● **TASK STATEMENT**
Starting with the line that holds "на этот контекст." and stopping after the line that holds "## Objetivo del Proyecto", repeat the lines below word for word, without the pictures.

[Start of section]

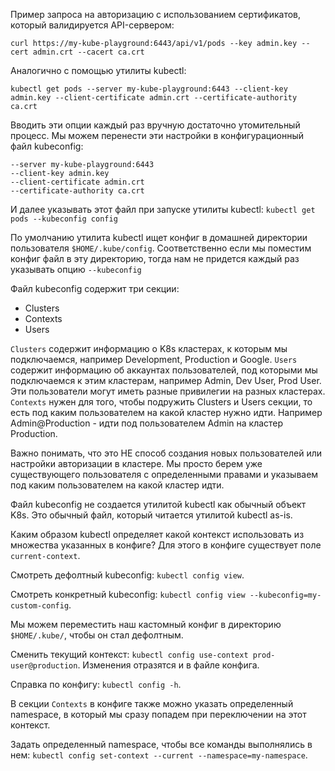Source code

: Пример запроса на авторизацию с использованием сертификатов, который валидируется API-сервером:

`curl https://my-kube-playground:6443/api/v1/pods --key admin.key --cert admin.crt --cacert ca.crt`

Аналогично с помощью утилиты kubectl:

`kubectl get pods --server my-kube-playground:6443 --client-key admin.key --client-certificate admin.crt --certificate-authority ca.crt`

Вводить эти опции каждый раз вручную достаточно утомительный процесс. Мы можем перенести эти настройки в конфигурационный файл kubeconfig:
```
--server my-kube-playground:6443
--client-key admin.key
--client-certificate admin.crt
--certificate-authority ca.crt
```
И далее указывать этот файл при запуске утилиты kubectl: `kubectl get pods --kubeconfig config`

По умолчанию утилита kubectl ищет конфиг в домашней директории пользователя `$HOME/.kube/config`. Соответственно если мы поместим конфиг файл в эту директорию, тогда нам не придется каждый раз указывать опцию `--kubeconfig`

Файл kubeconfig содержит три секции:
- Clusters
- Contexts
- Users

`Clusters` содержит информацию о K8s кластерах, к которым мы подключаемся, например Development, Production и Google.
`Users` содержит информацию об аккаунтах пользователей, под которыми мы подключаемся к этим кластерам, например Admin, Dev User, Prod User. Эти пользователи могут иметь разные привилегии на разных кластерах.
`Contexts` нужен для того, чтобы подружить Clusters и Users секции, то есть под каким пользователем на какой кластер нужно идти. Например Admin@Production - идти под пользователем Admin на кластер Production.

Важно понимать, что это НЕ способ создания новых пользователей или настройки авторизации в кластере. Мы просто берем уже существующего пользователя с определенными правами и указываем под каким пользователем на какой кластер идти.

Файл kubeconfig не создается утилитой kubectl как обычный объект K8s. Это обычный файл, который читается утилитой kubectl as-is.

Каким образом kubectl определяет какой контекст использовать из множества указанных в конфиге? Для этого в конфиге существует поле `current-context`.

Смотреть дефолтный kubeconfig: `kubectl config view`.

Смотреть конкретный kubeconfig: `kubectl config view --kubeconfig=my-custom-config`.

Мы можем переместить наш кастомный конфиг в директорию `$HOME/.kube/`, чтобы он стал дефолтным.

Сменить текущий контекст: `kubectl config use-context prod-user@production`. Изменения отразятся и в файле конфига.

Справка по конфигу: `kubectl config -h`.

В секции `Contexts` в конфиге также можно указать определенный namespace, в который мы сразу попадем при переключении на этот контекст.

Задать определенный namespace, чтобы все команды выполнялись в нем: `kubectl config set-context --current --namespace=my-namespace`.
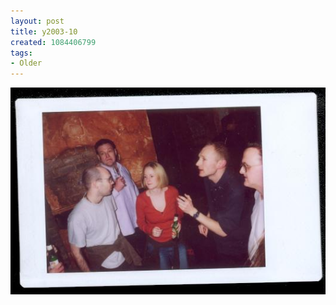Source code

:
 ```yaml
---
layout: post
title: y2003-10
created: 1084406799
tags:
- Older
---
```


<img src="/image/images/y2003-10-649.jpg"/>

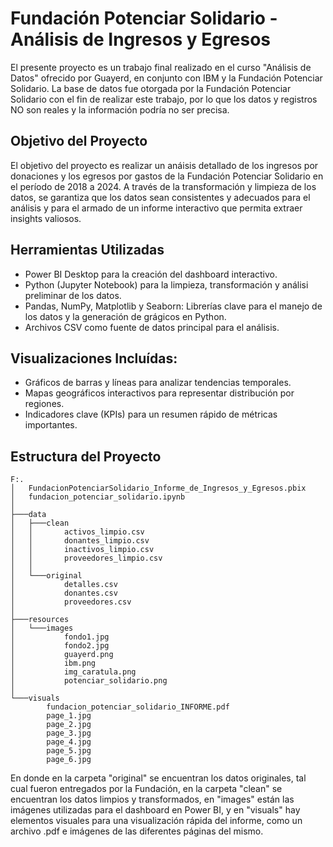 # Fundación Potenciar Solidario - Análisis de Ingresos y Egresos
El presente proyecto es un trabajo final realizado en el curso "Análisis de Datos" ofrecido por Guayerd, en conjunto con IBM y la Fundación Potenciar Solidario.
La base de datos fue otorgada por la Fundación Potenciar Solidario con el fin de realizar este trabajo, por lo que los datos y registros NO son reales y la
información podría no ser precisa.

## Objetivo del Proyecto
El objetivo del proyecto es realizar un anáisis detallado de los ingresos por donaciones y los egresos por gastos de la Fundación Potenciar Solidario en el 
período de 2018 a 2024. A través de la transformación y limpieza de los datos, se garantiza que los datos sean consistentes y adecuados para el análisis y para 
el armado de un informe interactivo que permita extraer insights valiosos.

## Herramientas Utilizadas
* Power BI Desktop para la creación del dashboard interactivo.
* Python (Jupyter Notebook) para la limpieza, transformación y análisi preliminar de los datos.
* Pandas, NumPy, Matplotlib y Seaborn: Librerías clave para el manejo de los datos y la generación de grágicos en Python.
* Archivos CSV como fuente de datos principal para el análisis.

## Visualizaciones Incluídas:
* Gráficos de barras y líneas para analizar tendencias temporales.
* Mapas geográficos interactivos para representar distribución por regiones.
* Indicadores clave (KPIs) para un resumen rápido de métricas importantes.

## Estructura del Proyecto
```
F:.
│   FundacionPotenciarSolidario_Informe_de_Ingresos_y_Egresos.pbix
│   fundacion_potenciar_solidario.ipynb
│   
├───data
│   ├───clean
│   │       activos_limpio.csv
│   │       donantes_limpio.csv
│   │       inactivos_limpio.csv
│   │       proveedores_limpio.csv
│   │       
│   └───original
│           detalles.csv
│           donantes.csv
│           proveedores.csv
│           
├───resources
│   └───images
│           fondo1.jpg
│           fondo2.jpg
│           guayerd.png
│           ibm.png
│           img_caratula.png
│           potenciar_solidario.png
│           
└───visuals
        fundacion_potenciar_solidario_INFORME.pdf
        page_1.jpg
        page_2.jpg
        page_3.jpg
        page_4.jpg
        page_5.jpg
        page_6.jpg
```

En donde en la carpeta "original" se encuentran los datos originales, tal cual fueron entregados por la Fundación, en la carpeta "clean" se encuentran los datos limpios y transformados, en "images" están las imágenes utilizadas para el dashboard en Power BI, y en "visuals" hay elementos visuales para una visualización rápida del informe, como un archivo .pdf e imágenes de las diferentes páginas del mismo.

[End of section]
[Start of section]

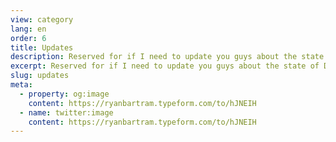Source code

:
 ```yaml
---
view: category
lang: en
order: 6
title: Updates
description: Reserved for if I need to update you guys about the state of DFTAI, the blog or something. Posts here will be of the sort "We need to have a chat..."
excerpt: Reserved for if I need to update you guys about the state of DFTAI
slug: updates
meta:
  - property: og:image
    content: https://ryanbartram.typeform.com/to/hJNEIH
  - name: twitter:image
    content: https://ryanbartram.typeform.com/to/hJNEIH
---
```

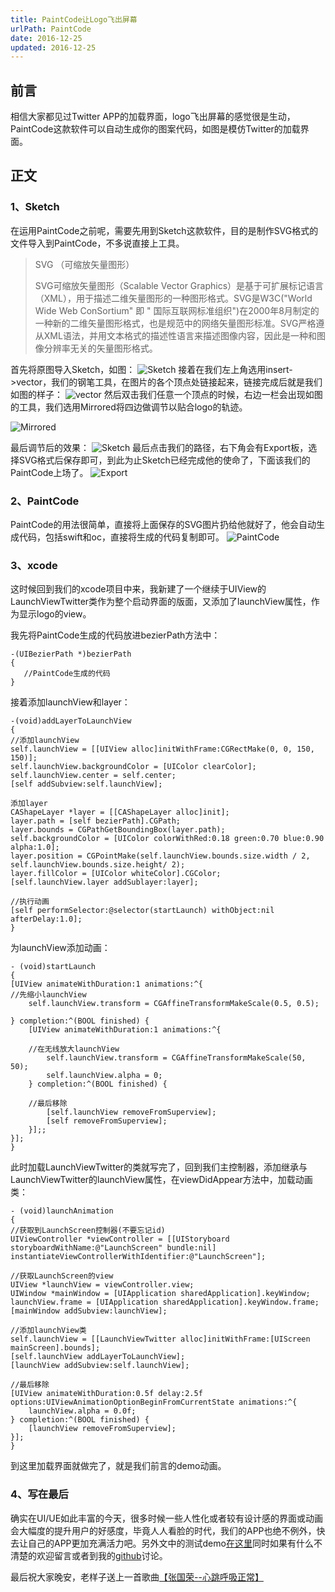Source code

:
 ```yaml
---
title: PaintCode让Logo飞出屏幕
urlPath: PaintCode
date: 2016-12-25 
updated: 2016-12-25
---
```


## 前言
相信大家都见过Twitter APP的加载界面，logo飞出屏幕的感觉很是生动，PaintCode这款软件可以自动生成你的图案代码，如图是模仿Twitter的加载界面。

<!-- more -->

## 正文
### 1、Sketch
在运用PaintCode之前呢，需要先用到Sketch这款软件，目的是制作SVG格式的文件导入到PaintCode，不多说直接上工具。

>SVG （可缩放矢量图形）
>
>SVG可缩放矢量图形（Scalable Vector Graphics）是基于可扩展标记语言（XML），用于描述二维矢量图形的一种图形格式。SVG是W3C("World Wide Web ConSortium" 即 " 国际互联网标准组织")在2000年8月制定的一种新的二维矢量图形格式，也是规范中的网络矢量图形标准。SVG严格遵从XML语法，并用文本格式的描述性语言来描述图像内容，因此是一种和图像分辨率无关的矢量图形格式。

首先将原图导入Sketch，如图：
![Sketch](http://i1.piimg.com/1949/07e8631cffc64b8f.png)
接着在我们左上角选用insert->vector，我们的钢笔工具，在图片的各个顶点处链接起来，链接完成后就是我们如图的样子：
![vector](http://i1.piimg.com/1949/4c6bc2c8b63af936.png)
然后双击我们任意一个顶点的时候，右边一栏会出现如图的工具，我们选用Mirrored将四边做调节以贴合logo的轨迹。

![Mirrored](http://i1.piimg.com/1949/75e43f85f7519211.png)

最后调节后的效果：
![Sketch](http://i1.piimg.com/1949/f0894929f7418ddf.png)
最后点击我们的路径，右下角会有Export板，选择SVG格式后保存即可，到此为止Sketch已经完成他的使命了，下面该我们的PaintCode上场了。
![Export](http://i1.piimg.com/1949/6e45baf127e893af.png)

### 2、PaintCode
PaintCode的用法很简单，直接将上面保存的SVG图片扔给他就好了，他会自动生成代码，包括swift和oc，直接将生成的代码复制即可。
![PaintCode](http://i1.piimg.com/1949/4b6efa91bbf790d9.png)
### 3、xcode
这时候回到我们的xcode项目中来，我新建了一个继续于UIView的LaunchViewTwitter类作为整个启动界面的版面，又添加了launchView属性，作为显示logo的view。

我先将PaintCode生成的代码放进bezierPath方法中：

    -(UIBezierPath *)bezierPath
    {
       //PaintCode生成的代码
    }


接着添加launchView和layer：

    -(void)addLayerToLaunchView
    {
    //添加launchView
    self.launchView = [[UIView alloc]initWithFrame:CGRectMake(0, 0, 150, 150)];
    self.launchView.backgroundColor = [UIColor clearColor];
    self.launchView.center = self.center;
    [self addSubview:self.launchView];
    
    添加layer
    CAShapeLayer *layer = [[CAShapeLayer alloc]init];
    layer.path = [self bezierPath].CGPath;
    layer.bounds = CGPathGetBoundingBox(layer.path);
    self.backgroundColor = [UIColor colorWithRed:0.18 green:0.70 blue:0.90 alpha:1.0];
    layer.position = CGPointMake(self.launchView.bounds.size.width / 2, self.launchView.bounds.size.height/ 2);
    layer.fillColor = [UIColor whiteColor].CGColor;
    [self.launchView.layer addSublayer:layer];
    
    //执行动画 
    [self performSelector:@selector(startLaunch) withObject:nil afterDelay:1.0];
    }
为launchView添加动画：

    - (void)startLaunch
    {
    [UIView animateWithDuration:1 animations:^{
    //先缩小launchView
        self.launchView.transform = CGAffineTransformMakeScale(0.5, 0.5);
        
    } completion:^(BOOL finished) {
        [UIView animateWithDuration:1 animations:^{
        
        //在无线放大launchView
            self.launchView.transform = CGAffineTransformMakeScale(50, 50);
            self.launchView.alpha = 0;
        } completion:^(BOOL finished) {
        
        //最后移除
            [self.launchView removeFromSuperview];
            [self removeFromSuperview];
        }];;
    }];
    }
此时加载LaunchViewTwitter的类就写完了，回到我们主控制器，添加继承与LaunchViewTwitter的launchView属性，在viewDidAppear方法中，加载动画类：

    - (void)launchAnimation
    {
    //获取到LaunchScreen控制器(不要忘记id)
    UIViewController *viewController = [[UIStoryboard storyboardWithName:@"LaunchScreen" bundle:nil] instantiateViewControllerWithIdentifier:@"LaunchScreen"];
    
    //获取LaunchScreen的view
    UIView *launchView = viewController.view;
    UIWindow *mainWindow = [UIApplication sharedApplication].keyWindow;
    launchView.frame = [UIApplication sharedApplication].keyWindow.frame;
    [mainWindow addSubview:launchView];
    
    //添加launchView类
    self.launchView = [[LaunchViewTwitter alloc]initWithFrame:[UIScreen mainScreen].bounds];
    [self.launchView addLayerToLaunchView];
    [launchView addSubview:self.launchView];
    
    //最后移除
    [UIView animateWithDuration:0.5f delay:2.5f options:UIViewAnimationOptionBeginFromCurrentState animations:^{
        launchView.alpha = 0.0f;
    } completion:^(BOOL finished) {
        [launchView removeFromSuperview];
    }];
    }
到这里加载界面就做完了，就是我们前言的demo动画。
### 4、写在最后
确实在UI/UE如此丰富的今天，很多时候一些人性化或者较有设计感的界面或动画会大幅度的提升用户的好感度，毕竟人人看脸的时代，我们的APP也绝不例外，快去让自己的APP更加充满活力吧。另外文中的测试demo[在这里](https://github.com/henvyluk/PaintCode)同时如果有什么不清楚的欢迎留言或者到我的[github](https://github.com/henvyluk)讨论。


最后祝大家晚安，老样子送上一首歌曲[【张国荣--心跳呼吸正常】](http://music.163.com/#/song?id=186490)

[End of section]
[Start of section]

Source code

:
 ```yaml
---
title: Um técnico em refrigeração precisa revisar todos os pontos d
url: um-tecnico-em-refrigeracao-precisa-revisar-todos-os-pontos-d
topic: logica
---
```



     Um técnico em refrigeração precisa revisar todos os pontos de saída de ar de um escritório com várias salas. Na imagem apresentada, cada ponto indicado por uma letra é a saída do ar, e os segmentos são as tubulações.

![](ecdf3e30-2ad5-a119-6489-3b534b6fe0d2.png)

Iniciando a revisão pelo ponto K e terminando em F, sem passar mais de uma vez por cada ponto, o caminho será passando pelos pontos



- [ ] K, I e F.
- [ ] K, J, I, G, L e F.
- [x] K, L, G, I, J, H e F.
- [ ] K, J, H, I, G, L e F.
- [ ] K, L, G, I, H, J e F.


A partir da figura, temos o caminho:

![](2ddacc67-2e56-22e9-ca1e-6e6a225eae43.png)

[End of section]

● **SOLUTION FOR THIS PROBLEM**
В секции `Contexts` в конфиге также можно указать определенный namespace, в который мы сразу попадем при переключении на этот контекст.

Задать определенный namespace, чтобы все команды выполнялись в нем: `kubectl config set-context --current --namespace=my-namespace`.
Source code

:
 ```yaml
---
layout: post
title: y2003-10
created: 1084406799
tags:
- Older
---
```


<img src="/image/images/y2003-10-649.jpg"/>

 # Fundación Potenciar Solidario - Análisis de Ingresos y Egresos
El presente proyecto es un trabajo final realizado en el curso "Análisis de Datos" ofrecido por Guayerd, en conjunto con IBM y la Fundación Potenciar Solidario.
La base de datos fue otorgada por la Fundación Potenciar Solidario con el fin de realizar este trabajo, por lo que los datos y registros NO son reales y la
información podría no ser precisa.

## Objetivo del Proyecto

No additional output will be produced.